• [What is needed]: Repeat the records below word for word and omit each image.

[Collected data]
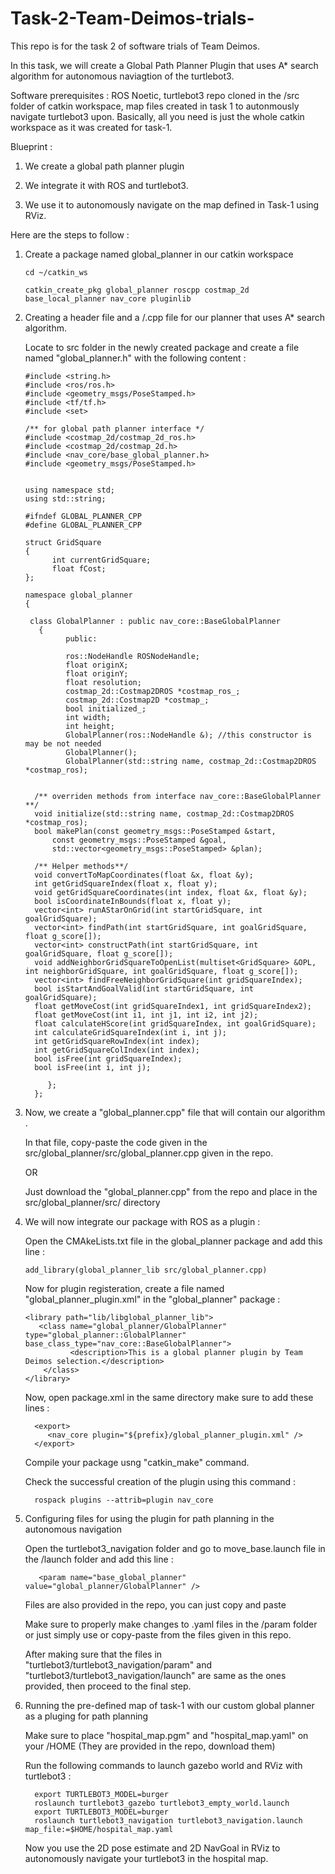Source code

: # Task-2-Team-Deimos-trials-
This repo is for the task 2 of software trials of Team Deimos.

In this task, we will create a Global Path Planner Plugin that uses A* search algorithm for autonomous naviagtion of the turtlebot3. 

Software prerequisites : ROS Noetic, turtlebot3 repo cloned in the /src folder of catkin workspace, map files created in task 1 to autonmously navigate turtlebot3 upon.
                         Basically, all you need is just the whole catkin workspace as it was created for task-1.

Blueprint :

   1. We create a global path planner plugin 
            
   2. We integrate it with ROS and turtlebot3.
            
   3. We use it to autonomously navigate on the map defined in Task-1 using RViz.


Here are the steps to follow :


   1. Create a package named global_planner in our catkin workspace

          cd ~/catkin_ws
      
          catkin_create_pkg global_planner roscpp costmap_2d base_local_planner nav_core pluginlib


   2. Creating a header file and a /.cpp file for our planner that uses A* search algorithm.
      
       Locate to src folder in the newly created package and create a file named "global_planner.h" with the following content :

          #include <string.h>
          #include <ros/ros.h>
          #include <geometry_msgs/PoseStamped.h>
          #include <tf/tf.h>
          #include <set>

          /** for global path planner interface */
          #include <costmap_2d/costmap_2d_ros.h>
          #include <costmap_2d/costmap_2d.h>       
          #include <nav_core/base_global_planner.h>
          #include <geometry_msgs/PoseStamped.h>


          using namespace std;
          using std::string;

          #ifndef GLOBAL_PLANNER_CPP
          #define GLOBAL_PLANNER_CPP

          struct GridSquare
          {
                int currentGridSquare;
                float fCost;
          };

          namespace global_planner
          {

           class GlobalPlanner : public nav_core::BaseGlobalPlanner
             {
                   public:

                   ros::NodeHandle ROSNodeHandle;
                   float originX;
                   float originY;
                   float resolution;
                   costmap_2d::Costmap2DROS *costmap_ros_;
                   costmap_2d::Costmap2D *costmap_;
                   bool initialized_;
                   int width;
                   int height;
                   GlobalPlanner(ros::NodeHandle &); //this constructor is may be not needed
                   GlobalPlanner();
                   GlobalPlanner(std::string name, costmap_2d::Costmap2DROS *costmap_ros);

  
            /** overriden methods from interface nav_core::BaseGlobalPlanner **/
            void initialize(std::string name, costmap_2d::Costmap2DROS *costmap_ros);
            bool makePlan(const geometry_msgs::PoseStamped &start,
                const geometry_msgs::PoseStamped &goal,
                std::vector<geometry_msgs::PoseStamped> &plan);

            /** Helper methods**/
            void convertToMapCoordinates(float &x, float &y);
            int getGridSquareIndex(float x, float y);
            void getGridSquareCoordinates(int index, float &x, float &y);
            bool isCoordinateInBounds(float x, float y);
            vector<int> runAStarOnGrid(int startGridSquare, int goalGridSquare);
            vector<int> findPath(int startGridSquare, int goalGridSquare, float g_score[]);
            vector<int> constructPath(int startGridSquare, int goalGridSquare, float g_score[]);
            void addNeighborGridSquareToOpenList(multiset<GridSquare> &OPL, int neighborGridSquare, int goalGridSquare, float g_score[]);
            vector<int> findFreeNeighborGridSquare(int gridSquareIndex);
            bool isStartAndGoalValid(int startGridSquare, int goalGridSquare);
            float getMoveCost(int gridSquareIndex1, int gridSquareIndex2);
            float getMoveCost(int i1, int j1, int i2, int j2);
            float calculateHScore(int gridSquareIndex, int goalGridSquare);
            int calculateGridSquareIndex(int i, int j);
            int getGridSquareRowIndex(int index);
            int getGridSquareColIndex(int index);
            bool isFree(int gridSquareIndex); 
            bool isFree(int i, int j);
  
               };
            };

      


   4. Now, we create a "global_planner.cpp" file that will contain our algorithm .

      In that file, copy-paste the code given in the src/global_planner/src/global_planner.cpp given in the repo.

      OR 

      Just download the "global_planner.cpp" from the repo and place in the src/global_planner/src/ directory

      


   5. We will now integrate our package with ROS as a plugin :
 
       Open the CMAkeLists.txt file in the global_planner package and add this line :
      
          add_library(global_planner_lib src/global_planner.cpp)

       Now for plugin registeration, create a file named "global_planner_plugin.xml" in the "global_planner" package :

          <library path="lib/libglobal_planner_lib">
             <class name="global_planner/GlobalPlanner" type="global_planner::GlobalPlanner" base_class_type="nav_core::BaseGlobalPlanner">
                    <description>This is a global planner plugin by Team Deimos selection.</description>
              </class>
          </library>


      Now, open package.xml in the same directory make sure to add these lines :

            <export>
               <nav_core plugin="${prefix}/global_planner_plugin.xml" />
            </export>

      Compile your package usng "catkin_make" command.

      Check the successful creation of the plugin using this command :


            rospack plugins --attrib=plugin nav_core




  6. Configuring files for using the plugin for path planning in the autonomous navigation 

       Open the turtlebot3_navigation folder and go to move_base.launch file in the /launch folder and add this line :

            <param name="base_global_planner" value="global_planner/GlobalPlanner" />
       
       Files are also provided in the repo, you can just copy and paste
       
       Make sure to properly make changes to .yaml files in the /param folder or just simply use or copy-paste from the files given in this repo.

       After making sure that the files in "turtlebot3/turtlebot3_navigation/param" and "turtlebot3/turtlebot3_navigation/launch" are same as the ones provided, then proceed to the final step.





   7. Running the pre-defined map of task-1 with our custom global planner as a pluging for path planning

       Make sure to place "hospital_map.pgm" and "hospital_map.yaml" on your /HOME  (They are provided in the repo, download them)

       Run the following commands to launch gazebo world and RViz with turtlebot3 :


            export TURTLEBOT3_MODEL=burger
            roslaunch turtlebot3_gazebo turtlebot3_empty_world.launch
            export TURTLEBOT3_MODEL=burger
            roslaunch turtlebot3_navigation turtlebot3_navigation.launch map_file:=$HOME/hospital_map.yaml
      

       Now you use the 2D pose estimate and 2D NavGoal in RViz to autonomously navigate your turtlebot3 in the hospital map.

• [Reply]:
Source code

: # Task-2-Team-Deimos-trials-
This repo is for the task 2 of software trials of Team Deimos.

In this task, we will create a Global Path Planner Plugin that uses A* search algorithm for autonomous naviagtion of the turtlebot3. 

Software prerequisites : ROS Noetic, turtlebot3 repo cloned in the /src folder of catkin workspace, map files created in task 1 to autonmously navigate turtlebot3 upon.
                         Basically, all you need is just the whole catkin workspace as it was created for task-1.

Blueprint :

   1. We create a global path planner plugin 
            
   2. We integrate it with ROS and turtlebot3.
            
   3. We use it to autonomously navigate on the map defined in Task-1 using RViz.


Here are the steps to follow :


   1. Create a package named global_planner in our catkin workspace

          cd ~/catkin_ws
      
          catkin_create_pkg global_planner roscpp costmap_2d base_local_planner nav_core pluginlib


   2. Creating a header file and a /.cpp file for our planner that uses A* search algorithm.
      
       Locate to src folder in the newly created package and create a file named "global_planner.h" with the following content :

          #include <string.h>
          #include <ros/ros.h>
          #include <geometry_msgs/PoseStamped.h>
          #include <tf/tf.h>
          #include <set>

          /** for global path planner interface */
          #include <costmap_2d/costmap_2d_ros.h>
          #include <costmap_2d/costmap_2d.h>       
          #include <nav_core/base_global_planner.h>
          #include <geometry_msgs/PoseStamped.h>


          using namespace std;
          using std::string;

          #ifndef GLOBAL_PLANNER_CPP
          #define GLOBAL_PLANNER_CPP

          struct GridSquare
          {
                int currentGridSquare;
                float fCost;
          };

          namespace global_planner
          {

           class GlobalPlanner : public nav_core::BaseGlobalPlanner
             {
                   public:

                   ros::NodeHandle ROSNodeHandle;
                   float originX;
                   float originY;
                   float resolution;
                   costmap_2d::Costmap2DROS *costmap_ros_;
                   costmap_2d::Costmap2D *costmap_;
                   bool initialized_;
                   int width;
                   int height;
                   GlobalPlanner(ros::NodeHandle &); //this constructor is may be not needed
                   GlobalPlanner();
                   GlobalPlanner(std::string name, costmap_2d::Costmap2DROS *costmap_ros);

  
            /** overriden methods from interface nav_core::BaseGlobalPlanner **/
            void initialize(std::string name, costmap_2d::Costmap2DROS *costmap_ros);
            bool makePlan(const geometry_msgs::PoseStamped &start,
                const geometry_msgs::PoseStamped &goal,
                std::vector<geometry_msgs::PoseStamped> &plan);

            /** Helper methods**/
            void convertToMapCoordinates(float &x, float &y);
            int getGridSquareIndex(float x, float y);
            void getGridSquareCoordinates(int index, float &x, float &y);
            bool isCoordinateInBounds(float x, float y);
            vector<int> runAStarOnGrid(int startGridSquare, int goalGridSquare);
            vector<int> findPath(int startGridSquare, int goalGridSquare, float g_score[]);
            vector<int> constructPath(int startGridSquare, int goalGridSquare, float g_score[]);
            void addNeighborGridSquareToOpenList(multiset<GridSquare> &OPL, int neighborGridSquare, int goalGridSquare, float g_score[]);
            vector<int> findFreeNeighborGridSquare(int gridSquareIndex);
            bool isStartAndGoalValid(int startGridSquare, int goalGridSquare);
            float getMoveCost(int gridSquareIndex1, int gridSquareIndex2);
            float getMoveCost(int i1, int j1, int i2, int j2);
            float calculateHScore(int gridSquareIndex, int goalGridSquare);
            int calculateGridSquareIndex(int i, int j);
            int getGridSquareRowIndex(int index);
            int getGridSquareColIndex(int index);
            bool isFree(int gridSquareIndex); 
            bool isFree(int i, int j);
  
               };
            };

      


   4. Now, we create a "global_planner.cpp" file that will contain our algorithm .

      In that file, copy-paste the code given in the src/global_planner/src/global_planner.cpp given in the repo.

      OR 

      Just download the "global_planner.cpp" from the repo and place in the src/global_planner/src/ directory

      


   5. We will now integrate our package with ROS as a plugin :
 
       Open the CMAkeLists.txt file in the global_planner package and add this line :
      
          add_library(global_planner_lib src/global_planner.cpp)

       Now for plugin registeration, create a file named "global_planner_plugin.xml" in the "global_planner" package :

          <library path="lib/libglobal_planner_lib">
             <class name="global_planner/GlobalPlanner" type="global_planner::GlobalPlanner" base_class_type="nav_core::BaseGlobalPlanner">
                    <description>This is a global planner plugin by Team Deimos selection.</description>
              </class>
          </library>


      Now, open package.xml in the same directory make sure to add these lines :

            <export>
               <nav_core plugin="${prefix}/global_planner_plugin.xml" />
            </export>

      Compile your package usng "catkin_make" command.

      Check the successful creation of the plugin using this command :


            rospack plugins --attrib=plugin nav_core




  6. Configuring files for using the plugin for path planning in the autonomous navigation 

       Open the turtlebot3_navigation folder and go to move_base.launch file in the /launch folder and add this line :

            <param name="base_global_planner" value="global_planner/GlobalPlanner" />
       
       Files are also provided in the repo, you can just copy and paste
       
       Make sure to properly make changes to .yaml files in the /param folder or just simply use or copy-paste from the files given in this repo.

       After making sure that the files in "turtlebot3/turtlebot3_navigation/param" and "turtlebot3/turtlebot3_navigation/launch" are same as the ones provided, then proceed to the final step.





   7. Running the pre-defined map of task-1 with our custom global planner as a pluging for path planning

       Make sure to place "hospital_map.pgm" and "hospital_map.yaml" on your /HOME  (They are provided in the repo, download them)

       Run the following commands to launch gazebo world and RViz with turtlebot3 :


            export TURTLEBOT3_MODEL=burger
            roslaunch turtlebot3_gazebo turtlebot3_empty_world.launch
            export TURTLEBOT3_MODEL=burger
            roslaunch turtlebot3_navigation turtlebot3_navigation.launch map_file:=$HOME/hospital_map.yaml
      

       Now you use the 2D pose estimate and 2D NavGoal in RViz to autonomously navigate your turtlebot3 in the hospital map.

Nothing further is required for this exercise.